■ **Records shown**:
..............................

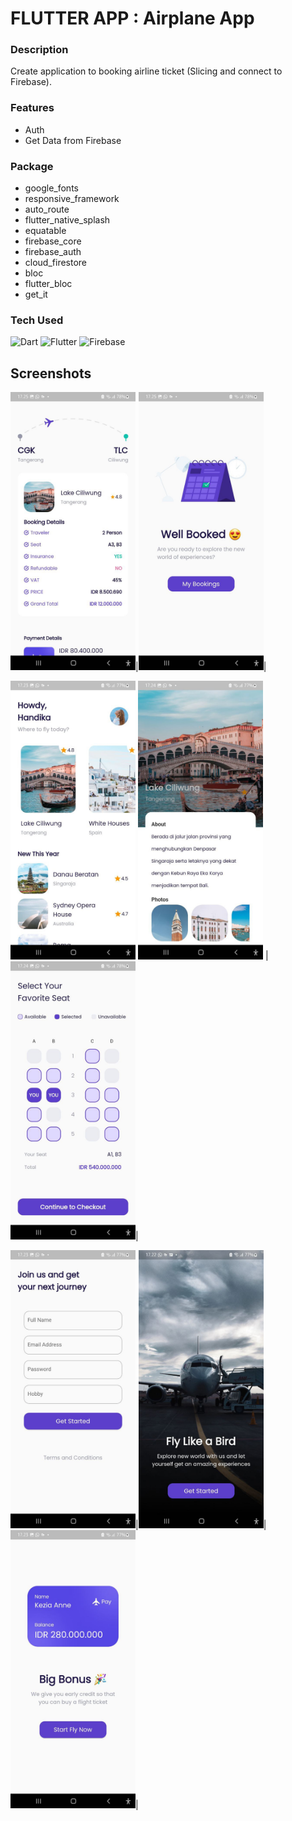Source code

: # FLUTTER APP : Airplane App

### Description
Create application to booking airline ticket (Slicing and connect to Firebase).

### Features
- Auth
- Get Data from Firebase


### Package
- google_fonts
- responsive_framework
- auto_route
- flutter_native_splash
- equatable
- firebase_core
- firebase_auth
- cloud_firestore
- bloc
- flutter_bloc
- get_it


### Tech Used
![Dart](https://img.shields.io/badge/dart-%230175C2.svg?style=for-the-badge&logo=dart&logoColor=white) ![Flutter](https://img.shields.io/badge/Flutter-%2302569B.svg?style=for-the-badge&logo=Flutter&logoColor=white)
 ![Firebase](https://img.shields.io/badge/firebase-%23039BE5.svg?style=for-the-badge&logo=firebase)

## Screenshots

 <img src="screenshot/7.jpg" width="200" />|<img src="screenshot/8.jpg" width="200" />|

<img src="screenshot/4.jpg" width="200" />
 <img src="screenshot/5.jpg" width="200" /> | <img src="screenshot/6.jpg" width="200" />|

<img src="screenshot/3.jpg" width="200"/>|<img src="screenshot/1.jpg" width="200" />|<img src="screenshot/2.jpg" width="200" />|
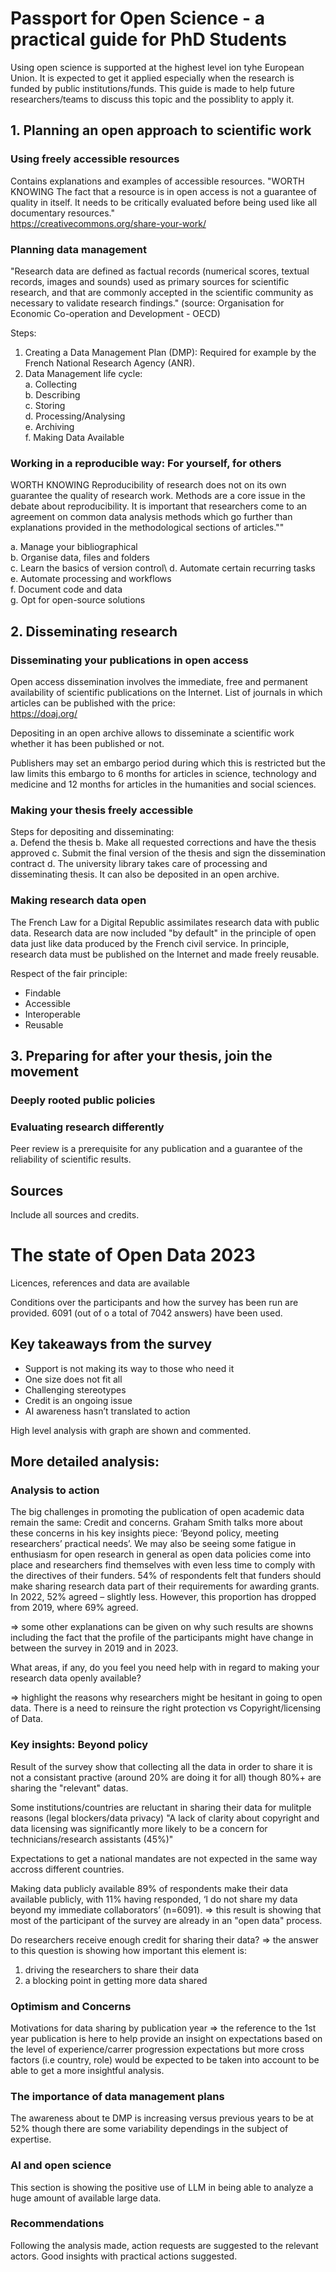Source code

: # Passport for Open Science - a practical guide for PhD Students

Using open science is supported at the highest level ion tyhe European Union. It is expected to get it applied especially when the research is funded by public institutions/funds.
This guide is made to help future researchers/teams to discuss this topic and the possiblity to apply it.


## 1. Planning an open approach to scientific work
### Using freely accessible resources
Contains explanations and examples of accessible resources.
"WORTH KNOWING
The fact that a resource is in open access is not a guarantee of quality in itself. It needs to be critically evaluated before being used like all documentary resources."\
https://creativecommons.org/share-your-work/
### Planning data management
"Research data are defined as factual records (numerical scores, textual records, images and sounds) used as primary sources for scientific research, and that are commonly accepted in the scientific community as necessary to validate research findings." (source: Organisation for Economic Co-operation and Development - OECD)

Steps:
1. Creating a Data Management Plan (DMP): Required for example by the French National Research Agency (ANR).
2. Data Management life cycle:\
    a. Collecting\
    b. Describing\
    c. Storing\
    d. Processing/Analysing\
    e. Archiving\
    f. Making Data Available

### Working in a reproducible way: For yourself, for others

WORTH KNOWING
Reproducibility of research does not on its own guarantee the quality of
research work. Methods are a core issue in the debate about reproducibility.
It is important that researchers come to an agreement on common data
analysis methods which go further than explanations provided in the methodological sections of articles.""

a. Manage your bibliographical\
b. Organise data, files and folders\
c. Learn the basics of version control\ 
d. Automate certain recurring tasks\
e. Automate processing and workflows\
f. Document code and data\
g. Opt for open-source solutions

## 2. Disseminating research
### Disseminating your publications in open access
Open access dissemination involves the immediate, free and permanent availability of scientific publications on the Internet.
List of journals in which articles can be published with the price:\
https://doaj.org/

Depositing in an open archive allows to disseminate a scientific work whether it has been published or not.

Publishers may set an embargo period during which this is restricted but the law limits this embargo to 6 months for articles in science, technology and medicine and 12 months for articles in the humanities and social sciences.

### Making your thesis freely accessible

Steps for depositing and disseminating:\
a. Defend the thesis
b. Make all requested corrections and have the thesis approved
c. Submit the final version of the thesis and sign the dissemination contract
d. The university library takes care of processing and disseminating thesis. It can also be deposited in an open archive.

### Making research data open
The French Law for a Digital Republic assimilates research data with public data. Research data are now included "by default" in the principle of open data just like data produced by the French civil service. In principle, research data must be published on the Internet and made freely reusable.

Respect of the fair principle:
- Findable
- Accessible
- Interoperable
- Reusable


## 3. Preparing for after your thesis, join the movement
### Deeply rooted public policies
### Evaluating research differently
Peer review is a prerequisite for any publication and a guarantee of the reliability
of scientific results.

## Sources 
Include all sources and credits.

# The state of Open Data 2023

Licences, references and data are available

Conditions over the participants and how the survey has been run are provided.
6091 (out of o a total of 7042 answers) have been used.

## Key takeaways from the survey
- Support is not making its way to those who need it
- One size does not fit all
- Challenging stereotypes
- Credit is an ongoing issue
- AI awareness hasn’t translated to action

High level analysis with graph are shown and commented.

## More detailed analysis:
### Analysis to action

The big challenges in promoting the publication of open
academic data remain the same: Credit and concerns.
Graham Smith talks more about these concerns in his key
insights piece: ‘Beyond policy, meeting researchers’ practical
needs’. We may also be seeing some fatigue in enthusiasm
for open research in general as open data policies come
into place and researchers find themselves with even less
time to comply with the directives of their funders. 54% of
respondents felt that funders should make sharing research
data part of their requirements for awarding grants. In 2022,
52% agreed – slightly less. However, this proportion has
dropped from 2019, where 69% agreed.

=> some other explanations can be given on why such results are showns including the fact that the profile of the participants might have change in between the survey in 2019 and in 2023.

What areas, if any, do you feel you need help
with in regard to making your research data
openly available?

=> highlight the reasons why researchers might be hesitant in going to open data. There is a need to reinsure the right protection vs Copyright/licensing of Data.

### Key insights: Beyond policy
Result of the survey show that collecting all the data in order to share it is not a consistant practive (around 20% are doing it for all) though 80%+ are sharing the "relevant" datas.

Some institutions/countries are reluctant in sharing their data for mulitple reasons (legal blockers/data privacy)
"A lack of clarity about copyright and data
licensing was significantly more likely to be a concern for
technicians/research assistants (45%)"

Expectations to get a national mandates are not expected in the same way accross different countries.

Making data publicly available
89% of respondents make their data available publicly, with
11% having responded, ‘I do not share my data beyond my
immediate collaborators’ (n=6091).
=> this result is showing that most of the participant of the survey are already in an "open data" process.

Do researchers receive enough credit for sharing
their data?
=> the answer to this question is showing how important this element is:
1. driving the researchers to share their data
2. a blocking point in getting more data shared 

### Optimism and Concerns

Motivations for data sharing by publication year
=> the reference to the 1st year publication is here to help provide an insight on expectations based on the level of experience/carrer progression expectations but more cross factors (i.e country, role) would be expected to be taken into account to be able to get a more insightful analysis.

### The importance of data management plans

The awareness about te DMP is increasing versus previous years to be at 52% though there are some variability dependings in the subject of expertise.

### AI and open science

This section is showing the positive use of LLM in being able to analyze a huge amount of available large data.

### Recommendations

Following the analysis made, action requests are suggested to the relevant actors.
Good insights with practical actions suggested.








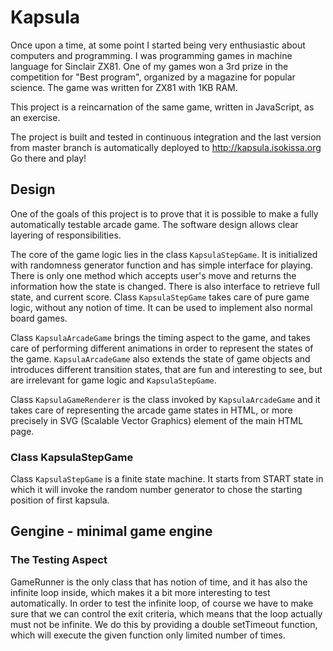 Kapsula
=======

Once upon a time, at some point I started being very enthusiastic about computers 
and programming. I was programming games in machine language for Sinclair ZX81. 
One of my games won a 3rd prize in the competition for "Best program", organized
by a magazine for popular science. The game was written for ZX81 with 1KB RAM. 

This project is a reincarnation of the same game, written in JavaScript, as an 
exercise.  

The project is built and tested in continuous integration and the last 
version from master branch is automatically deployed to http://kapsula.isokissa.org 
Go there and play!

Design
------

One of the goals of this project is to prove that it is possible to make a 
fully automatically testable arcade game. The software design allows clear layering of 
responsibilities. 

The core of the game logic lies in the class `KapsulaStepGame`. It is initialized
with randomness generator function and has simple interface for playing. There is 
only one method which accepts user's move and returns the information how the 
state is changed. There is also interface to retrieve full state, and current 
score. Class `KapsulaStepGame` takes care of pure game logic, without any notion 
of time. It can be used to implement also normal board games. 

Class `KapsulaArcadeGame` brings the timing aspect to the game, and takes care
of performing different animations in order to represent the states of the game. 
`KapsulaArcadeGame` also extends the state of game objects and introduces different
transition states, that are fun and interesting to see, but are irrelevant for
game logic and `KapsulaStepGame`. 

Class `KapsulaGameRenderer` is the class invoked by `KapsulaArcadeGame` and it 
takes care of representing the arcade game states in HTML, or more precisely in 
SVG (Scalable Vector Graphics) element of the main HTML page.

### Class KapsulaStepGame

Class `KapsulaStepGame` is a finite state machine. It starts from START state
in which it will invoke the random number generator to chose the starting 
position of first kapsula. 


 

Gengine - minimal game engine
----------------------------

### The Testing Aspect 

GameRunner is the only class that has notion of time, and it has also the 
infinite loop inside, which makes it a bit more interesting to test automatically. 
In order to test the infinite loop, of course we have to make sure that we can 
control the exit criteria, which means that the loop actually must not be infinite. 
We do this by providing a double setTimeout function, which will execute 
the given function only limited number of times. 



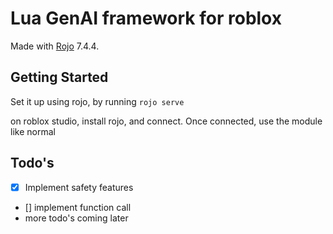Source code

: # Lua GenAI framework for roblox
Made with [Rojo](https://github.com/rojo-rbx/rojo) 7.4.4.

## Getting Started
Set it up using rojo, by running `rojo serve`

on roblox studio, install rojo, and connect.
Once connected, use the module like normal

## Todo's
- [x] Implement safety features
- [] implement function call
- more todo's coming later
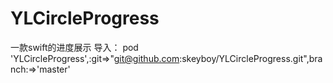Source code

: # YLCircleProgress
一款swift的进度展示
导入：
pod 'YLCircleProgress',:git=>"git@github.com:skeyboy/YLCircleProgress.git",branch:=>'master'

..............................

■ **Task requirements**:
If a line in the entries above contains "policies", report it.

■ **Answer to the problem**:
### Deeply rooted public policies
for open research in general as open data policies come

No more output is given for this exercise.